Since its release, American Dirt by Jeanine Cummins has been the subject of controversy and a lot of pain for the Latinx book community. American Dirt follows a Mexican woman and her son who are being chased by a cartel. The two have to escape Mexico on La Bestia, an infamous and dangerous train that many migrants take because it leads into the US.
It’s written by a woman who identifies as Latinx and white (her grandmother is Puerto Rican), but has never been through these kind of situations herself. While I believe that it is possible to tell stories outside of your lived experiences faithfully, the response and marketing campaign for this book reflects a hurtful carelessness and a publishing industry that is dated and needs change.
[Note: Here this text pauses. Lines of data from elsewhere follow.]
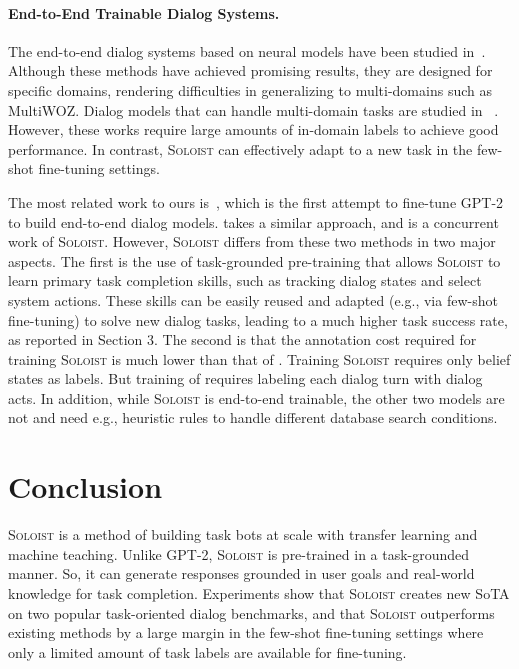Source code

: \documentclass[11pt,a4paper]{article}
\newcommand{\model}{\textsc{Soloist}}
\begin{document}
\paragraph{End-to-End Trainable Dialog Systems.} 
The end-to-end dialog systems based on neural models have been studied in~\citet{wen2016network,li2017end,lei2018sequicity,haotian2019end}. 
Although these methods have achieved promising results, they are designed for specific domains, rendering difficulties in generalizing to multi-domains such as MultiWOZ. 
Dialog models that can handle multi-domain tasks are studied in 
~\cite{pei2019modular,budzianowski2019hello,mehri2019structured,zhao2019rethinking,wu2019alternating,zhang2019task,peng2017composite}. 
However, these works require large amounts of in-domain labels to achieve good performance.
In contrast, \model{} can effectively adapt to a new task in the few-shot fine-tuning settings.

The most related work to ours is~\citet{Ham2020e2e}, which is the first attempt to fine-tune GPT-2 to build end-to-end dialog models. \citet{hosseini2020simple}  takes a similar approach, and is a concurrent work of \model{}. 
However, \model{} differs from these two methods in two major aspects.
The first is the use of task-grounded pre-training that allows \model{} to learn primary task completion skills, such as tracking dialog states and select system actions. These skills can be easily reused and adapted (e.g., via few-shot fine-tuning) to solve new dialog tasks, leading to a much higher task success rate, as reported in Section 3. 
The second is that the annotation cost required for training \model{} is much lower than that of \citet{Ham2020e2e,hosseini2020simple}.
Training \model{} requires only belief states as labels. But training of \citet{Ham2020e2e,hosseini2020simple} requires labeling each dialog turn with dialog acts.
In addition, while \model{} is end-to-end trainable, the other two models are not and need e.g., heuristic rules to handle different database search conditions. 

\section{Conclusion}
\model{} is a method of building task bots at scale with transfer learning and machine teaching.
Unlike GPT-2, \model{} is pre-trained in a task-grounded manner. So, it can generate responses grounded in user goals and real-world knowledge for task completion. 
Experiments show that \model{} creates new SoTA on two popular task-oriented dialog benchmarks, and that   
\model{} outperforms existing methods by a large margin in the few-shot fine-tuning settings where only a limited amount of task labels are available for fine-tuning.  
\end{document}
It’s frustrating to see a book like this receive so much praise and attention when there are so many stories that are not given the same consideration by publishers. At a time where diversity in publishing is still extremely low, this book feels like a hollow and exploitative attempt at selling an “acceptable” version of a migrant story.
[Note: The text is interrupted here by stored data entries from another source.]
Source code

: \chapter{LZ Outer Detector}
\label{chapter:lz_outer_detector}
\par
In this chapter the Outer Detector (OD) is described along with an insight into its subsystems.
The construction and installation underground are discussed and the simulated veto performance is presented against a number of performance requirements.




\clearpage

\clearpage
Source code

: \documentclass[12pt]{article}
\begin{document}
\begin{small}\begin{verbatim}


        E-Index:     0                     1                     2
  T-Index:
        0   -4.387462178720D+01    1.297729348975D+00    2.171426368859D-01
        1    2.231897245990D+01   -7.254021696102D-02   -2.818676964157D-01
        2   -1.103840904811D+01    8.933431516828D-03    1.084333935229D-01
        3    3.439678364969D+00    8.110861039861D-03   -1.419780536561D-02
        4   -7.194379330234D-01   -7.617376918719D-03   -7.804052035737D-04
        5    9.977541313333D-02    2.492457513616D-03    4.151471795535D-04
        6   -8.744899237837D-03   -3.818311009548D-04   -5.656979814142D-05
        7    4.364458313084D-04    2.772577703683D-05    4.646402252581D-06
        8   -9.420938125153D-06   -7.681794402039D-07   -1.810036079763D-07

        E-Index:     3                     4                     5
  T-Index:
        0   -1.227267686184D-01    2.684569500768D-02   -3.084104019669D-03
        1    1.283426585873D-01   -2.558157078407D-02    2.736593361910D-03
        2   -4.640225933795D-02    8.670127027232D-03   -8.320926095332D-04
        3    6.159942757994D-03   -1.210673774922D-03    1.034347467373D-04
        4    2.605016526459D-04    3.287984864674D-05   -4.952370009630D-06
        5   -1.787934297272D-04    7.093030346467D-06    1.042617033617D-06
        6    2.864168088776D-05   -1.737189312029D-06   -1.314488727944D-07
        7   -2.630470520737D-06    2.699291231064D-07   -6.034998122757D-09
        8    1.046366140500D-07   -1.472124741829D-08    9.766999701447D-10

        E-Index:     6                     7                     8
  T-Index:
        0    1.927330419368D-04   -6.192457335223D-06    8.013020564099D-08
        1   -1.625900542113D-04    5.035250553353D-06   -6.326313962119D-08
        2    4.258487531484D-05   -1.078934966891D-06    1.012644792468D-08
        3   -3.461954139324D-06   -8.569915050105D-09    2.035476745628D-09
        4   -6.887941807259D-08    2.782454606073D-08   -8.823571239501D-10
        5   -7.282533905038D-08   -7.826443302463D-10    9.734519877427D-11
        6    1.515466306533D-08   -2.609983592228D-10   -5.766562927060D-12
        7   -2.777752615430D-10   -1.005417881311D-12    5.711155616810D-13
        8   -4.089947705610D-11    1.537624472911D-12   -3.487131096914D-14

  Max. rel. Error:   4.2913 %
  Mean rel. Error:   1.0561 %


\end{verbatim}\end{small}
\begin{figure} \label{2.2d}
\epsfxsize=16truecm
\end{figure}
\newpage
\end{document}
American Dirt is an Oprah’s Book Club pick, received a seven figure advance, and already sold its film rights. In her author’s note, the writer says she wishes that “someone slightly browner” than her would have written the story. In a way, it implies that her book is a necessary instrument for these stories to be told. From barbed wire centerpieces to “us” versus “them” subway posters, it purposely frames Mexican immigrants as props to a white savior narrative. In the publisher’s note, the publisher mentions that the author wanted to write this book as a way to put faces to the “brown mass.” This sentiment not only ignores the countless novels written by own voices authors, it demands the question, faceless to who? Because of course, God forgive where Mexicans would be without this story, right?
As a Mexican American and proud daughter of Mexican immigrants, I don’t think of a “faceless brown mass.” I think of my closest friends, I think of family. I think of hardworking people, people that have had to leave their homes for safety or for the hope of the American Dream. Empathy should have always been there and if this novel was the first time a reader was able to form an emotional connection to somebody like this, then they should take a moment to ask themselves, why? Why this book and why not the plethora of own voices migrant tales that have been published and are readily available. Just because a reader has not actively sought these stories out, it doesn’t mean they don’t exist.
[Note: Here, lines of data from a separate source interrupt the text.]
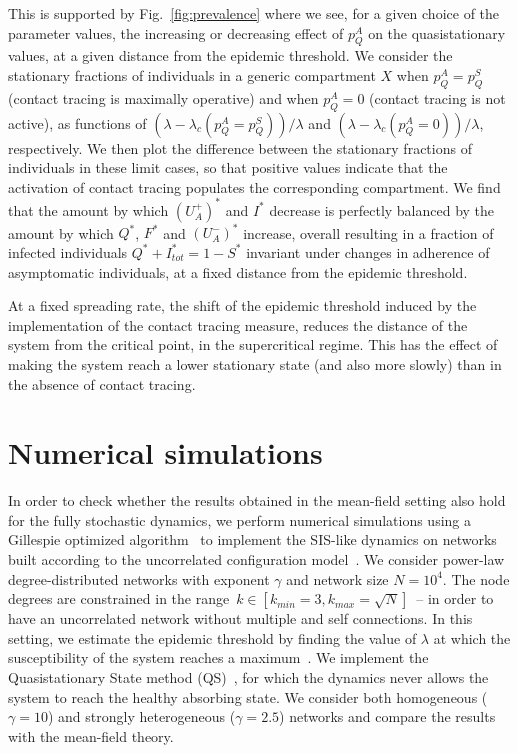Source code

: \documentclass[aps,twocolumn,superscriptaddress,nofootinbib,pre,floatfix]{revtex4-1}
\begin{document}
This is supported by Fig.~\ref{fig:prevalence} where we see, for a
given choice of the parameter values, the increasing or decreasing
effect of $p_Q^A$ on the quasistationary values, at a given distance
from the epidemic threshold. We consider the stationary fractions of individuals in
a generic compartment $X$ when $p_Q^A = p_Q^S$ (contact tracing is
maximally operative) and when $p_Q^A = 0$ (contact tracing is not
active), as functions of $(\lambda-\lambda_c(p_Q^A=p_Q^S))/\lambda$
and $(\lambda-\lambda_c(p_Q^A=0))/\lambda$, respectively. We then plot
the difference between the stationary fractions of individuals in these limit cases,
so that positive values indicate that the activation of contact
tracing populates the corresponding compartment.  We find that the
amount by which $(U_A^+)^*$ and $I^*$ decrease is perfectly balanced by
the amount by which $Q^*$, $F^*$ and $(U_A^-)^*$ increase, overall
resulting in a fraction of infected individuals $Q^* + I_{tot}^* = 1 -
S^*$ invariant under changes in adherence of asymptomatic individuals,
at a fixed distance from the epidemic threshold.

At a fixed spreading rate, the shift of the epidemic
  threshold induced by the implementation of the contact tracing measure,
  reduces the distance of the system from the critical point, in
  the supercritical regime. This has the effect of making the system
  reach a lower stationary state (and also more slowly) than in the
  absence of contact tracing.

\section{Numerical simulations}

In order to check whether the results obtained in the
mean-field setting also hold for the fully stochastic dynamics,
we perform numerical simulations using a Gillespie
optimized algorithm~\cite{Cota2017} to implement the SIS-like dynamics
on networks built according to the uncorrelated configuration
model~\cite{Catanzaro2005}.
We consider power-law degree-distributed networks with
exponent $\gamma$ and network size $N=10^4$.
The node degrees are constrained in the
range~$k \in [k_{min} = 3, k_{max} = \sqrt{N}]$~-- in order to
have an uncorrelated network without multiple and self connections.
In this setting, we estimate the epidemic threshold by finding the
value of $\lambda$ at which the susceptibility of the system reaches a
maximum~\cite{Ferreira2012}.
We implement the Quasistationary State method (QS)~\cite{Ferreira2012},
for which the dynamics never allows the system to reach the healthy
absorbing state.
We consider both homogeneous ($\gamma=10$) and strongly
heterogeneous ($\gamma=2.5$) networks and compare the results with
the mean-field theory.
\end{document}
These stories have always been told and passed down in our community. They are not invisible. They matter. Here are seven own voices books to check out instead.
The Devil’s Highway: A True Story by Luís Alberto Urrea
This book reconstructs the horrifying 2001 journey of 26 Mexican men who tried to cross the border into Arizona. Only 12 of the men survived as they traveled through a bleak desert area called The Devil’s Highway.
Signs Preceding the End of the World by Yuri Hererra
Makina is a young woman who crosses the Mexico-US border in search of her brother. She is smuggled across with two messages— one from their mother and one from the Mexican underworld.
Tell Me How It Ends: An Essay in 40 Questions by Valeria Luiselli
This book looks into the horrifying reality that many child migrants from Latin America are escaping from. It’s structured around the forty questions that the government asks of undocumented children facing deportation.
Border Lore: Folktales and Legends of South Texas by David Bowles
This anthology collection retells traditional folktales and spooky stories from the region. It also features some amazing artwork by José Meléndez.
Mean by Myriam Gurba
This coming of age debut memoir is about trauma, sexual violence and growing up as a queer mixed race Chicana. Plus if you haven’t already, Gurba’s sharp review of American Dirt is a must read.
Antígona González by Sara Uribe
Written in prose, this is a quiet book about the people and the families they leave behind affected by drug violence in Mexico. It’s inspired by the play Antigone by Sophocles.
Untamed Shore by Silvia Moreno-Garcia
While this crime noir is still a couple of weeks away from publication, it’s an excellent look into class and racial tensions between white Americans and Mexicans. It follows Viridiana, a young woman who is a tour guide to a few Americans in Baja California, MX.